Patriotic verse printed on the back of a playing card in pre-Revolutionary New York.
This wonderful ephemeron is neither dated nor signed, but Evans attributes it to New York printer John Holt in 1768. This view is elaborated on in Luke John Feder’s The Sense of the City: Politics and Culture in Pre-Revolutionary New York City. Feder argues that it is an artifact of two intertwined conflicts, one between New York City’s Sons of Liberty and less radical patriots, the other the vicious rivalry between the DeLancy and Livington factions for dominance of New York’s political life. During the Stamp Act Crisis of 1765-66, events transpired that brought the DeLancy faction into close alignment with the Sons of Liberty and the Livingstons with the more moderate faction.
Here the Livingstons are represented by John Morin Scott (1730-1784) a prominent New York lawyer, major owner of land in lower Manhattan, military officer and politician. During the Revolution he served in the Provincial Congress and as a brigadier general under Washington in the New York campaign. After the war he served as New York’s first Secretary of State, a State Senator, and a delegate to the Continental Congress, but he lost his campaign against George Clinton to become the state’s first governor. Though a patriot, he had taken a more temperate approach toward the British, counseling moderation during the Stamp Act crisis and rejecting the Sons of Liberty’s extralegal measures.
Printer and publisher John Holt (1721-1784) was firmly in the DeLancey camp. Holt was a native of Williamsburg, Virginia, where he’d run a failed mercantile business and served as assistant Postmaster General under Franklin. He migrated to Connecticut and then New York, where he worked for James Parker at the New York Gazette and Weekly Post-Boy, ultimately taking over the paper and renaming it the New York Gazette or General Advertiser in 1766. The Gazette was for some years the mouthpiece of the DeLanceys and the Sons of Liberty.
When Scott ran for the New York Assembly in 1768, Holt’s press circulated a number of thinly-veiled poetic attacks. Some of these, such as the “Word of Advice” offered here, were printed on the verso of playing cards, either for convenience or possibly for ease of concealment from hostile eyes. The verse attacked Scott for his arrogance, his demagogic use of anti-Anglican sentiment to stir up fear among New York Protestants, and his rejection of the violent tactics of the Sons of Liberty during the Stamp Act crisis. (Feder, pp. 97-98) It reads as follows:
“Mark well the Barretor! [i.e., barrister] / Who daily strives the People to misguide, / Religion prostitutes, for basest Ends, / And sows Dissention, ‘twixt the dearest Friends: / He who could tamely see his Country’s Wrongs, / And brand with Treason, Liberty’s brave sons; / Who basely strove with more than common Pains, / To banish Freedom, and to fix our Chains. / Mark well this Rule, by Heav’nly Wisdom plan’d, / “That a divided House can never stand.”/ Firmly united, you may brave each Friend, / But if divided, Freedom’s at an End; / As a direful Mischief’s do from discord flow, /Unite in Time, against this common Foe, / Convince the Wretch that all his Arts are vain, / That his vile Purpose he shall ne’er obtain, / This once prevent him, in his enterprise, / He’ll fall like LUCIFER, no more to rise.”
The only other known example of this verse is held by the New York Public Library, probably printed on the verso of a seven of spades.
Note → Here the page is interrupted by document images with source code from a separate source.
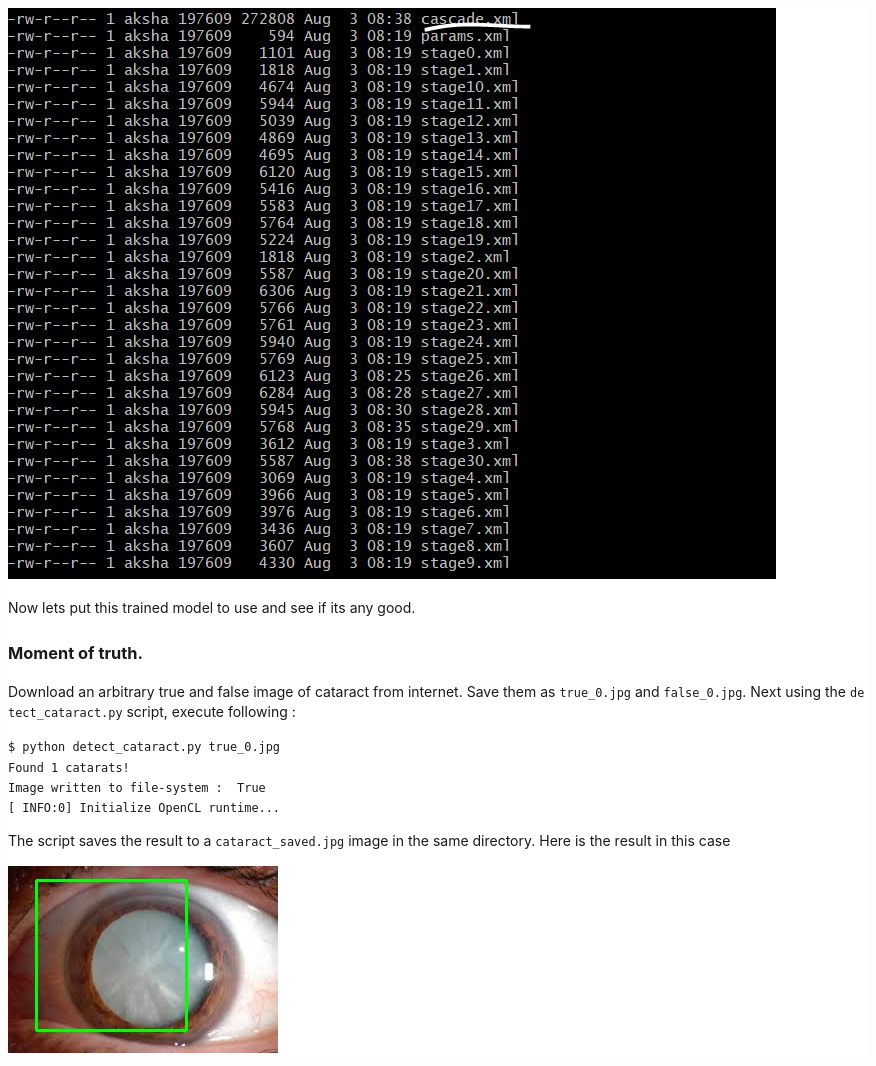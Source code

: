 ![dir_list](../images/cascade_dir_list.JPG)

Now lets put this trained model to use and see if its any good. 

### Moment of truth.

Download an arbitrary true and false image of cataract from internet. Save them as `true_0.jpg` and `false_0.jpg`. Next using the `detect_cataract.py` script, execute following :

    $ python detect_cataract.py true_0.jpg
    Found 1 catarats!
    Image written to file-system :  True
    [ INFO:0] Initialize OpenCL runtime...

The script saves the result to a `cataract_saved.jpg` image in the same directory. Here is the result in this case

![cataract_found](../images/catarat_saved.jpg)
Another playing card is known bearing the same title but an entirely different anti-Scott verse beginning with the line “Beware my good friends of the wolf’s griping paw” (Evans #11125, only known example also at NYPL). Yet other playing cards of the period are known bearing election tickets or ballots for the New York legislature and for the Continental Congress. All are extremely rare.
Wegelin’s Early American Poetry makes no mention of this verse, either in this or any other context.
Early American Imprints, first series (#11126), describing the New York Public Library example. Not in Wegelin, Early American Poetry. OCLC lists digital and microfilm editions only. Americana Exchange lists no examples having ever appeared on the market. Background on the DaLancey-Livingston / Holt-Scott feud from Luke John Feder, The Sense of the City: Politics and Culture in Pre-Revolutionary New York City (dissertation at SUNY Stonybrook, 2010).